Nina Salarno Besselman’s career as a stalwart victims’ rights advocate began in 1980 when she testified before President Regan’s Task Force on Crime Victims. She was 12.

Her youthful testimony grew out of a family tragedy – the execution-style murder of her oldest sister Catina in 1979. Nina told the panel that trauma became even more painful for the family during the legal process that followed. As victims, they found they had no voice and no rights. The killer was convicted of 2nd degree murder – and since then Nina has successfully argued at nine parole hearings to keep him in custody.

That terrible experience forged Nina’s lifelong commitment to serving crime victims and their families. After graduating from New College School of Law in San Francisco, she chose to become a prosecutor. Her first post was in Tulare County and later she shifted to Placer County, where she was responsible for all sexual assault cases and the coordination of the Multiple Disciplinary Interview Center and Sexual Assault Response Team. From 1995 to 1999, Nina worked for Sacramento County and specialized in domestic violence cases.

During her career as a prosecutor, Nina never lost a case.

In May 1999, California Attorney General Bill Lockyer appointed Nina to direct the first state Office of Victim Services. In that role she implemented both the Death Penalty Notification Program and an Appeals Notification Program. She also authored “The Death Penalty Handbook: A Guide for Crime Victims.”

Nina left the Attorney General’s Office in 2002 and began a private practice that handled complex family law, criminal cases and parole hearings.

She also expanded her political role and her efforts have repeatedly strengthened victims’ rights and protections in California:

  • She authored the Amber Alert to immediately publicize child abductions, enabling the public to help police locate missing children. The law has helped recover more than 200 children since its passage in 2002;
  • She was one of the directors of the successful 2004 campaign to defeat Prop 66, which sought to weaken the Three Strikes law;
  • She helped win the fight in 2008 to pass Prop 9, the California’s Victims’ Bill of Rights, known familiarly as “Marsy’s Law.

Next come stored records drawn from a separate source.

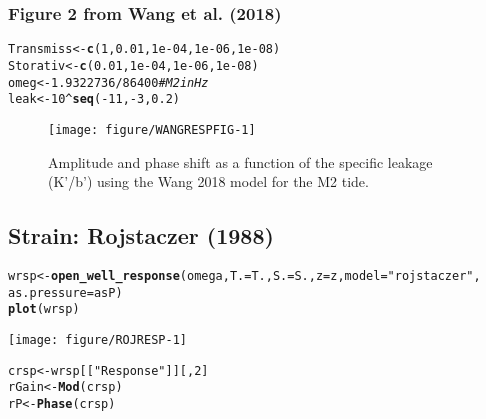 \documentclass[12pt]{article}\usepackage[]{graphicx}\usepackage[]{xcolor}
\makeatletter
\def\maxwidth{ %
  \ifdim\Gin@nat@width>\linewidth
    \linewidth
  \else
    \Gin@nat@width
  \fi
}
\newcommand{\hlnum}[1]{\textcolor[rgb]{0.686,0.059,0.569}{#1}}%
\newcommand{\hlsng}[1]{\textcolor[rgb]{0.192,0.494,0.8}{#1}}%
\newcommand{\hlcom}[1]{\textcolor[rgb]{0.678,0.584,0.686}{\textit{#1}}}%
\newcommand{\hlopt}[1]{\textcolor[rgb]{0,0,0}{#1}}%
\newcommand{\hldef}[1]{\textcolor[rgb]{0.345,0.345,0.345}{#1}}%
\newcommand{\hlkwb}[1]{\textcolor[rgb]{0.69,0.353,0.396}{#1}}%
\newcommand{\hlkwc}[1]{\textcolor[rgb]{0.333,0.667,0.333}{#1}}%
\newcommand{\hlkwd}[1]{\textcolor[rgb]{0.737,0.353,0.396}{\textbf{#1}}}%
\newenvironment{kframe}{%
 \def\at@end@of@kframe{}%
 \ifinner\ifhmode%
  \def\at@end@of@kframe{\end{minipage}}%
  \begin{minipage}{\columnwidth}%
 \fi\fi%
 \def\FrameCommand##1{\hskip\@totalleftmargin \hskip-\fboxsep
 \colorbox{shadecolor}{##1}\hskip-\fboxsep
     \hskip-\linewidth \hskip-\@totalleftmargin \hskip\columnwidth}%
 \MakeFramed {\advance\hsize-\width
   \@totalleftmargin\z@ \linewidth\hsize
   \@setminipage}}%
 {\par\unskip\endMakeFramed%
 \at@end@of@kframe}
\newenvironment{knitrout}{}{} %
\makeatother
\begin{document}
\clearpage
\subsubsection{Figure 2 from Wang et al. (2018)}

\begin{knitrout}\small
{}\color{fgcolor}\begin{kframe}
\begin{alltt}
\hldef{Transmiss} \hlkwb{<-} \hlkwd{c}\hldef{(}\hlnum{1}\hldef{,} \hlnum{0.01}\hldef{,} \hlnum{1e-04}\hldef{,} \hlnum{1e-06}\hldef{,} \hlnum{1e-08}\hldef{)}
\hldef{Storativ} \hlkwb{<-} \hlkwd{c}\hldef{(}\hlnum{0.01}\hldef{,} \hlnum{1e-04}\hldef{,} \hlnum{1e-06}\hldef{,} \hlnum{1e-08}\hldef{)}
\hldef{omeg} \hlkwb{<-} \hlnum{1.9322736}\hlopt{/}\hlnum{86400}  \hlcom{# M2 in Hz}
\hldef{leak} \hlkwb{<-} \hlnum{10}\hlopt{^}\hlkwd{seq}\hldef{(}\hlopt{-}\hlnum{11}\hldef{,} \hlopt{-}\hlnum{3}\hldef{,} \hlnum{0.2}\hldef{)}
\end{alltt}
\end{kframe}
\end{knitrout}

\begin{figure}[htb!]
\begin{center}
\begin{knitrout}\small
{}\color{fgcolor}
\texttt{[image: figure/WANGRESPFIG-1]} 
\end{knitrout}
\caption{Amplitude and phase shift as a function of the specific leakage (K'/b') using the Wang 2018 model for the M2 tide.}
\label{fig:owrsp-wang}
\end{center}
\end{figure}



\clearpage
\subsection{Strain: Rojstaczer (1988)}

\begin{knitrout}\small
{}\color{fgcolor}\begin{kframe}
\begin{alltt}
\hldef{wrsp} \hlkwb{<-} \hlkwd{open_well_response}\hldef{(omega,} \hlkwc{T.} \hldef{= T.,} \hlkwc{S.} \hldef{= S.,} \hlkwc{z} \hldef{= z,} \hlkwc{model} \hldef{=} \hlsng{"rojstaczer"}\hldef{,}
    \hlkwc{as.pressure} \hldef{= asP)}
\hlkwd{plot}\hldef{(wrsp)}
\end{alltt}
\end{kframe}
\texttt{[image: figure/ROJRESP-1]} 
\begin{kframe}\begin{alltt}
\hldef{crsp} \hlkwb{<-} \hldef{wrsp[[}\hlsng{"Response"}\hldef{]][,} \hlnum{2}\hldef{]}
\hldef{rGain} \hlkwb{<-} \hlkwd{Mod}\hldef{(crsp)}
\hldef{rP} \hlkwb{<-} \hlkwd{Phase}\hldef{(crsp)}
\end{alltt}
\end{kframe}
\end{knitrout}
\end{document}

In addition to her professional efforts, Nina volunteers for several groups dedicated to assisting victims and enhancing public safety. She serves as:

  • Executive director for Californians United for Public Safety;
  • Project Director for Beyond Missing, a law enforcement resource for creating and distributing missing children flyers;
  • Executive Board Member for Crime Victims United, which gives a voice to victims who don’t have one.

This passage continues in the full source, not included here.